(Provided information)

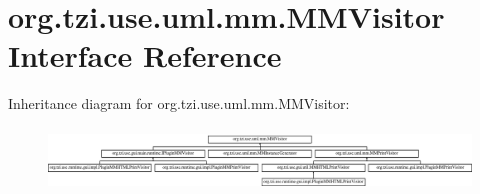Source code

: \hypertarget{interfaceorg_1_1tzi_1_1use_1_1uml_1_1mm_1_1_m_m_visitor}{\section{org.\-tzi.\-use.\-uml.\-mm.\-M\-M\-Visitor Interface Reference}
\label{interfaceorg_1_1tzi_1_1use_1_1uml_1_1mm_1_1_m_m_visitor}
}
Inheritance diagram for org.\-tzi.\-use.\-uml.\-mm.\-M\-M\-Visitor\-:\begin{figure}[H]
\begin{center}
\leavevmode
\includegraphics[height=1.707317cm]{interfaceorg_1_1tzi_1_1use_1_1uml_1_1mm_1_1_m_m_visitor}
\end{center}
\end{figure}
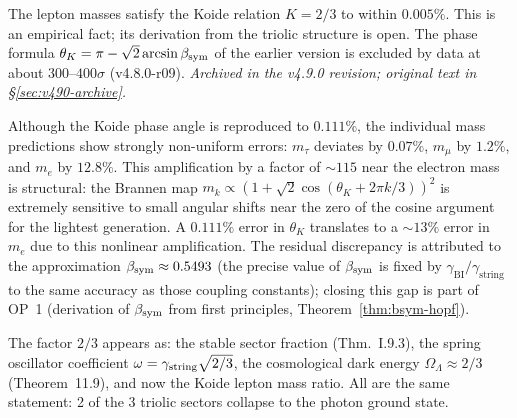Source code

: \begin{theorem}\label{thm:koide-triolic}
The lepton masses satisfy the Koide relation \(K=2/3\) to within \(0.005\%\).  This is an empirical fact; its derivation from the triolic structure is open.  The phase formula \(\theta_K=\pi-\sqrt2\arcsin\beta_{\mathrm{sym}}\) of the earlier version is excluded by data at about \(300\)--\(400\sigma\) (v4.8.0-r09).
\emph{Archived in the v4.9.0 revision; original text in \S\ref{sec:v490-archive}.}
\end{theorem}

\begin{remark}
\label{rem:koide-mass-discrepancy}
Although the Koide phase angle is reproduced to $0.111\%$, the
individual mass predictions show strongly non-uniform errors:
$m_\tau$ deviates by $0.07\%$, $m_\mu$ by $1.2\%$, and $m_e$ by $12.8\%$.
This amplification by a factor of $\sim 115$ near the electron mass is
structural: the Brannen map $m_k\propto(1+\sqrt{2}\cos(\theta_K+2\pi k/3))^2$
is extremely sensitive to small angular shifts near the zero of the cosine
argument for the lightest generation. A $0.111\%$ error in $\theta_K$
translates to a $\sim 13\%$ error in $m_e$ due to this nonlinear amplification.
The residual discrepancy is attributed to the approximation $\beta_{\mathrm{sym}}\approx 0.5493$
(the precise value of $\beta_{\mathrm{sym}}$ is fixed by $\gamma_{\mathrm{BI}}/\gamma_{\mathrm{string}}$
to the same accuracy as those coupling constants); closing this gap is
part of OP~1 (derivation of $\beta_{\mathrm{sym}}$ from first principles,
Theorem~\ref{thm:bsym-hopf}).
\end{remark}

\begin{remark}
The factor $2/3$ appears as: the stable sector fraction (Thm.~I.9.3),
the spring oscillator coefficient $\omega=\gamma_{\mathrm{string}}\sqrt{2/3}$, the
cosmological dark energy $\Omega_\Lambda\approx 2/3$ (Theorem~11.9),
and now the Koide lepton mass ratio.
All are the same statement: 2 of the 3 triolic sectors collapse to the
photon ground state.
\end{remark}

(End Provided information)
(Provided information)

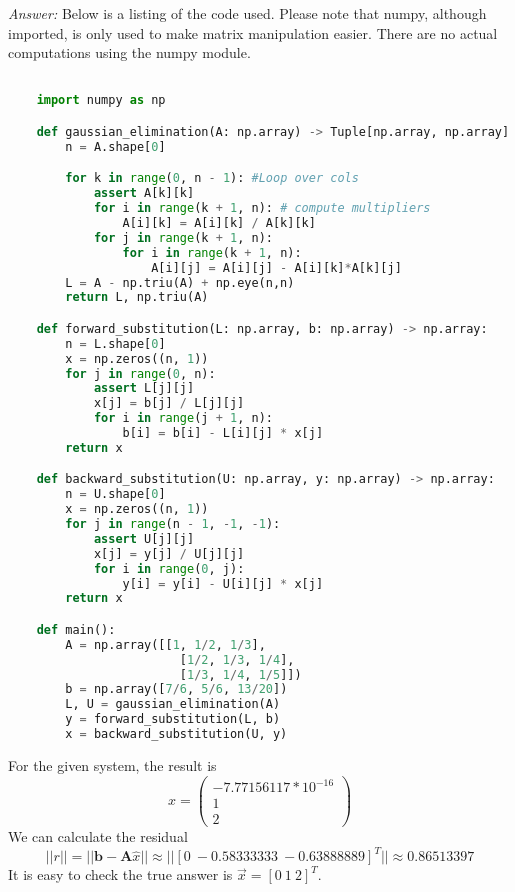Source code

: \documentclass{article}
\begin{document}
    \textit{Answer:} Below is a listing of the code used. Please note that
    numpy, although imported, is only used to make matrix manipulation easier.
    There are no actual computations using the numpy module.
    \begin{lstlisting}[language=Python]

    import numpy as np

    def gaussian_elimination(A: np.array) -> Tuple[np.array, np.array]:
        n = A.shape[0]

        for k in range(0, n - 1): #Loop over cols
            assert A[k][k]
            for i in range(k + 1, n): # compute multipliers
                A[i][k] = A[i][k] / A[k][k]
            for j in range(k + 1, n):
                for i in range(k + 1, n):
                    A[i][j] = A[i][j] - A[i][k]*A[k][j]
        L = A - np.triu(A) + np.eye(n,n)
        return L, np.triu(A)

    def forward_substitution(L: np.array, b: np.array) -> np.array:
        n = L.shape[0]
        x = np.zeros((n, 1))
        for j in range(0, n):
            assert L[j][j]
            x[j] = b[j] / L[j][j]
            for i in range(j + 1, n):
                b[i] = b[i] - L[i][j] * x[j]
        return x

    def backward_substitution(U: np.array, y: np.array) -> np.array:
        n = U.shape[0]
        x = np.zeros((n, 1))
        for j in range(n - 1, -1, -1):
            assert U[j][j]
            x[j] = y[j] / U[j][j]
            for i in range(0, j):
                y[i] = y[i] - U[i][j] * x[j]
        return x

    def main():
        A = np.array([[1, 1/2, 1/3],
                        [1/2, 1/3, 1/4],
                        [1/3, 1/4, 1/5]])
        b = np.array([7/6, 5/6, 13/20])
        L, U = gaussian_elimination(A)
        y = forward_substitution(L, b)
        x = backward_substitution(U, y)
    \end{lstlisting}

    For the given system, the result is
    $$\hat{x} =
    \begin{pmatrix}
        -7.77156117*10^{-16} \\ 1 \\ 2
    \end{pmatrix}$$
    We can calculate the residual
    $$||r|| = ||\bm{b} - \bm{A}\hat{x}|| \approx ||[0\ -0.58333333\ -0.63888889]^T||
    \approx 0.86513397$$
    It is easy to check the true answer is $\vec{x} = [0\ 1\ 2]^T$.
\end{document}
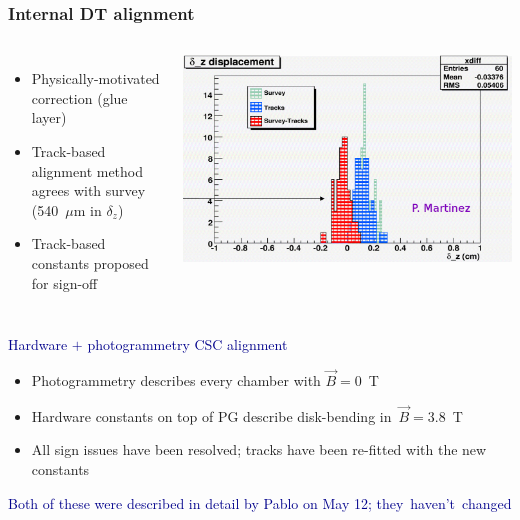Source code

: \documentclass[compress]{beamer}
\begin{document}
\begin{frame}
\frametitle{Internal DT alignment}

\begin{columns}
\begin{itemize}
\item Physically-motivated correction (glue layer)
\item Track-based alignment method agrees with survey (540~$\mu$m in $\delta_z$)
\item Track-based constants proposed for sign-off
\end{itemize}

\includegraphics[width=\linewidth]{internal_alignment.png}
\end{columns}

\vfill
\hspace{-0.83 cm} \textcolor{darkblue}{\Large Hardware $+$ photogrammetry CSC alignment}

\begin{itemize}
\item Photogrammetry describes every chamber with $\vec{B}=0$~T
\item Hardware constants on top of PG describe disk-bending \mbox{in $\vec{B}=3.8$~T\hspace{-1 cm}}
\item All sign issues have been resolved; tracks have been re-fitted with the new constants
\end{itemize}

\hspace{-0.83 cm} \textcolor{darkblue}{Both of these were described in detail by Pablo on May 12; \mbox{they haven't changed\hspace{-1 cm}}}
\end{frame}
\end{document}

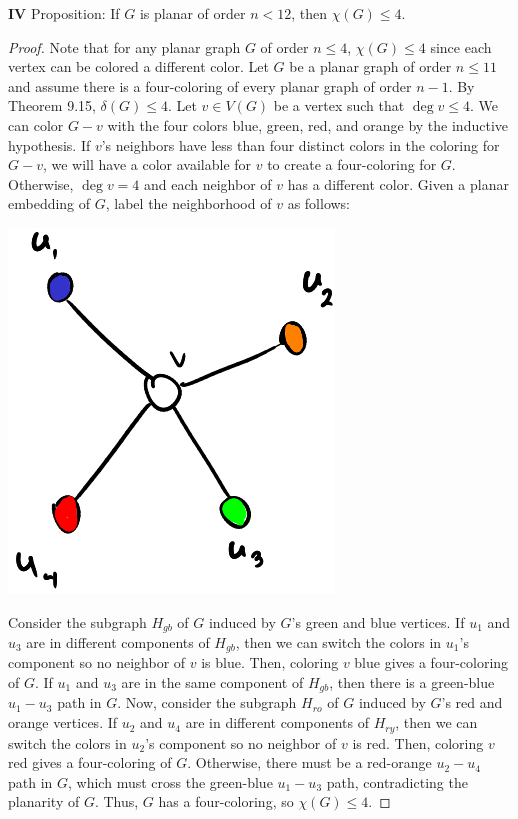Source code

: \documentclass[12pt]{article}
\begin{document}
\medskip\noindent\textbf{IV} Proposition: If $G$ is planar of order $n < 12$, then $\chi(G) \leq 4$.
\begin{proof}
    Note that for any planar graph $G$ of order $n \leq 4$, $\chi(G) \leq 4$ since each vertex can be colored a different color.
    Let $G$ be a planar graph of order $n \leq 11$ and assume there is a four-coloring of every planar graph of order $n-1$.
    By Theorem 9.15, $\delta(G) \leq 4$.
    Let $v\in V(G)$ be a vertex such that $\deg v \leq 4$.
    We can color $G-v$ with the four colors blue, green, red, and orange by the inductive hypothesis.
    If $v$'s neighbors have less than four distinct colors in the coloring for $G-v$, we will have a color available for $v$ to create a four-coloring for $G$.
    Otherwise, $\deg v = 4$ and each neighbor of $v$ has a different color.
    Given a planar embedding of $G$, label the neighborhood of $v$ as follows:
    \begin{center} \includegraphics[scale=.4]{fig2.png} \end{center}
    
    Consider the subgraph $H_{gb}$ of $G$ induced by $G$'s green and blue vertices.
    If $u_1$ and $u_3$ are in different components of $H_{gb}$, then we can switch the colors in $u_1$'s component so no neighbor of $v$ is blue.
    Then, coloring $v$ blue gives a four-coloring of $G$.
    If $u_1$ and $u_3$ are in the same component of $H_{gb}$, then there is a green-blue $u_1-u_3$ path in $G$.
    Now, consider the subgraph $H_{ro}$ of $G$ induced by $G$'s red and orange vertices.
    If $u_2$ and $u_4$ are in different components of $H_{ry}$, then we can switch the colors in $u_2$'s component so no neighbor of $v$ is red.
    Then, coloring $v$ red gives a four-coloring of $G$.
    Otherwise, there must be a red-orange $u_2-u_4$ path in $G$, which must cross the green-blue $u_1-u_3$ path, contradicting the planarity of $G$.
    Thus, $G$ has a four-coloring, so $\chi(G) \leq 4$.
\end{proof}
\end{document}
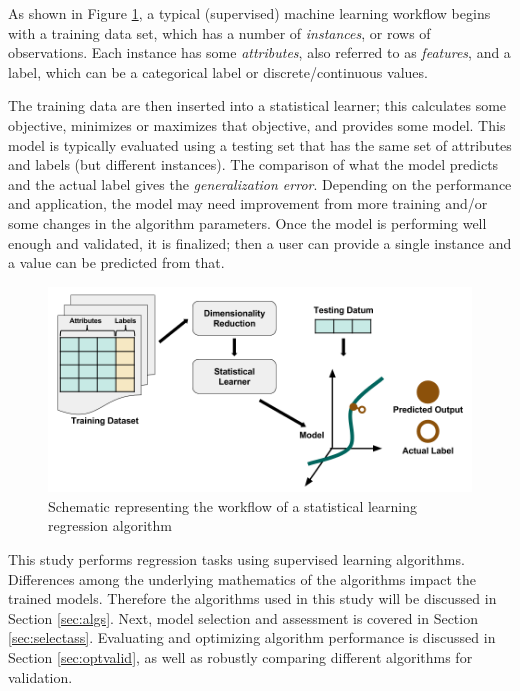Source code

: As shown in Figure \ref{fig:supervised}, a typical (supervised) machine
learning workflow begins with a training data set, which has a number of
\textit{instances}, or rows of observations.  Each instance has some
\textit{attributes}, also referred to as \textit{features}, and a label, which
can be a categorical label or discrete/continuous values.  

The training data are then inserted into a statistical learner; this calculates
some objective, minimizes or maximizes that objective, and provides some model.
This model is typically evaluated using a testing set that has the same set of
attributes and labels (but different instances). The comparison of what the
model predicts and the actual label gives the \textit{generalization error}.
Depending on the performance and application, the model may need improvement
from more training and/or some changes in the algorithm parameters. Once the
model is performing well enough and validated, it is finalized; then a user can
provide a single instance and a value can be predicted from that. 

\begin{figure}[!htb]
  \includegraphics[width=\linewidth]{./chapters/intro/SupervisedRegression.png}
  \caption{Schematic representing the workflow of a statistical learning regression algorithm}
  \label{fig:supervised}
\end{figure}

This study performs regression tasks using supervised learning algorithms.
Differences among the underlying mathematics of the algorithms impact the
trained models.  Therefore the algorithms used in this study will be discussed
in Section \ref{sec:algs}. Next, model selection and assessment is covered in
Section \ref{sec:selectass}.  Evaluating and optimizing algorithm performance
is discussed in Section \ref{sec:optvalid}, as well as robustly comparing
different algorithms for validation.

(End Provided information)

The problem
Each line above that includes "algorithms" should be shown.

Answer for the task
This study performs regression tasks using supervised learning algorithms.
Differences among the underlying mathematics of the algorithms impact the
trained models.  Therefore the algorithms used in this study will be discussed
different algorithms for validation.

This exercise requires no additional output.